そのあっさりとした判決にぽかんとした顔で呆けている二人にシェムハザはさらに続ける。

 

「殺されると思いましたか? まあ、それでも良かったと言えば良かったのですが。いかんせん堕天使(われわれ)は減りすぎている。悪魔の悪魔の駒(イーヴィル・ピース)や、最近噂に聞く天使の御使い(ブレイヴ・セイント)の様な技術を我々は積極的に開発し、堕天使を増やす動きはするつもりはありません。ですがただ絶滅を待つという訳にもいかない。現状動ける堕天使は少しでも確保しておきたい、という理由からこの判決を言い渡します。ああ、勘違いしないよう言っておきますが雑用はだいぶ辛いと思います。ともすれば死ぬやもしれませんが、生き残ることを祈っています。
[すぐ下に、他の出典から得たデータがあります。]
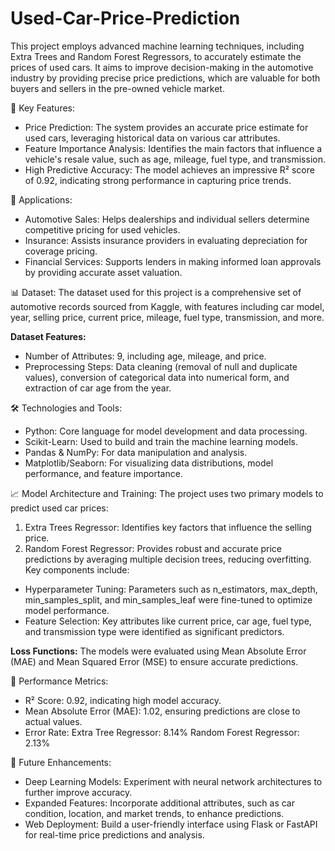 # Used-Car-Price-Prediction

This project employs advanced machine learning techniques, including Extra Trees and Random Forest Regressors, to accurately estimate the prices of used cars. It aims to improve decision-making in the automotive industry by providing precise price predictions, which are valuable for both buyers and sellers in the pre-owned vehicle market.

🔑 Key Features:
* Price Prediction: The system provides an accurate price estimate for used cars, leveraging historical data on various car attributes.
* Feature Importance Analysis: Identifies the main factors that influence a vehicle's resale value, such as age, mileage, fuel type, and transmission.
* High Predictive Accuracy: The model achieves an impressive R² score of 0.92, indicating strong performance in capturing price trends.

🚀 Applications:
* Automotive Sales: Helps dealerships and individual sellers determine competitive pricing for used vehicles.
* Insurance: Assists insurance providers in evaluating depreciation for coverage pricing.
* Financial Services: Supports lenders in making informed loan approvals by providing accurate asset valuation.
   
📊 Dataset:
The dataset used for this project is a comprehensive set of automotive records sourced from Kaggle, with features including car model, year, selling price, current price, mileage, fuel type, transmission, and more.

**Dataset Features:**
* Number of Attributes: 9, including age, mileage, and price.
* Preprocessing Steps: Data cleaning (removal of null and duplicate values), conversion of categorical data into numerical form, and extraction of car age from the year.

🛠️ Technologies and Tools:
* Python: Core language for model development and data processing.
* Scikit-Learn: Used to build and train the machine learning models.
* Pandas & NumPy: For data manipulation and analysis.
* Matplotlib/Seaborn: For visualizing data distributions, model performance, and feature importance.
  
📈 Model Architecture and Training:
The project uses two primary models to predict used car prices:
1. Extra Trees Regressor: Identifies key factors that influence the selling price.
2. Random Forest Regressor: Provides robust and accurate price predictions by averaging multiple decision trees, reducing overfitting.
Key components include:
  * Hyperparameter Tuning: Parameters such as n_estimators, max_depth, min_samples_split, and min_samples_leaf were fine-tuned to optimize model performance.
  * Feature Selection: Key attributes like current price, car age, fuel type, and transmission type were identified as significant predictors.

**Loss Functions:**
The models were evaluated using Mean Absolute Error (MAE) and Mean Squared Error (MSE) to ensure accurate predictions.

🎯 Performance Metrics:
* R² Score: 0.92, indicating high model accuracy.
* Mean Absolute Error (MAE): 1.02, ensuring predictions are close to actual values.
* Error Rate:
  Extra Tree Regressor: 8.14%
  Random Forest Regressor: 2.13%
  
📝 Future Enhancements:
* Deep Learning Models: Experiment with neural network architectures to further improve accuracy.
* Expanded Features: Incorporate additional attributes, such as car condition, location, and market trends, to enhance predictions.
* Web Deployment: Build a user-friendly interface using Flask or FastAPI for real-time price predictions and analysis.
では次に行きましょう」

 

もはや状況についていけていないが、その言葉に顔を青くする。

そんな様子の二人は横合いから出てきたシェムハザさんの部下が連行していった。

 

「は? おい、シェムハザ?」

 

筋書きと全く違う展開に動揺してアザゼルが声を上げる。

そんな疑問の声をかき消すほどの怒声を上げながらシェムハザさんが話し出す。

 

「では、次の罪状を読み上げる! 被告人アザゼル! お前は堕天使本部の一部を勝手に改造! しかも部下にこの改装を手伝わせ仕事を妨害した! あと常日頃から仕事の放棄! あまりにも目に余る! 有罪! この場で断罪してくれる!」

 

「「「異議なし」」」

 

俺、黒歌、バラキエルの声がぴったりとそろう。

 

「ちょっと待て! 異議あり! 異議あーり!」

 

「却下」

 

「ぐっ、歯牙にもかけねぇ…… 俺はこんな場面でこのセリフ言いたかった訳じゃないっつーの! だ、だがバラキエルもシェムハザも術式で動けねぇ。泰虎と黒歌だけなら逃げるぐらい……」

 

「もう解いちゃったにゃん」

 

さりげなく出口に陣取って逃げ場をなくしていた黒歌のつぶやきを聞いて冷や汗を垂らすアザゼル。

 

「さて、覚悟はいいな?」

 

「雷光を食らうのは久々だろう? 芯まで焼き切ってやる」

 

「すまないな、アザゼル。そういうことだ。この間やっと完成した新技で心置きなく散ってくれ」

 

極大の光の槍、バチバチと迸る雷光、この間習得した霊子収束によって極限まで高めたエネルギー。

そんな三者に囲まれて、アザゼルは口を開いた。

 

「は、話せばわかr」

 

「「「問答無用!!!」」」

 

「いやせめて最後まで言わせ」

 

そんな言葉さえも同時に放たれた攻撃によって掻き消えた。

同時に堕天使本部が半壊したがこれはアザゼルの私費によって補填されることになった。自業自得である。

 

 

 

それにしてもさすがは堕天使総督というべきか、逃走経路は先に用意していたらしく、全治一月ほどの怪我で逃げ切っていた。

 

 

こうして駒王の堕天使騒動は本当の意味で幕を下ろしたのであった。




ミッテルトとカラワーナ一応生存。
もしかしたらチョロチョロ出てくることになるやもしれない。

シェムハザは堕天使全体の事を心配してますよ風なことを言ってるけど、アザゼルとシェムハザ両名はただ手元に自由に動かせる駒を、弱くてもいいから数を揃えたいだけ。
多分めっちゃこき使われる。それこそ死ぬ勢いで。
でも傍から見れば堕天使副総督直属になってて昇進っぽく見える。給料はないし休みもないけど。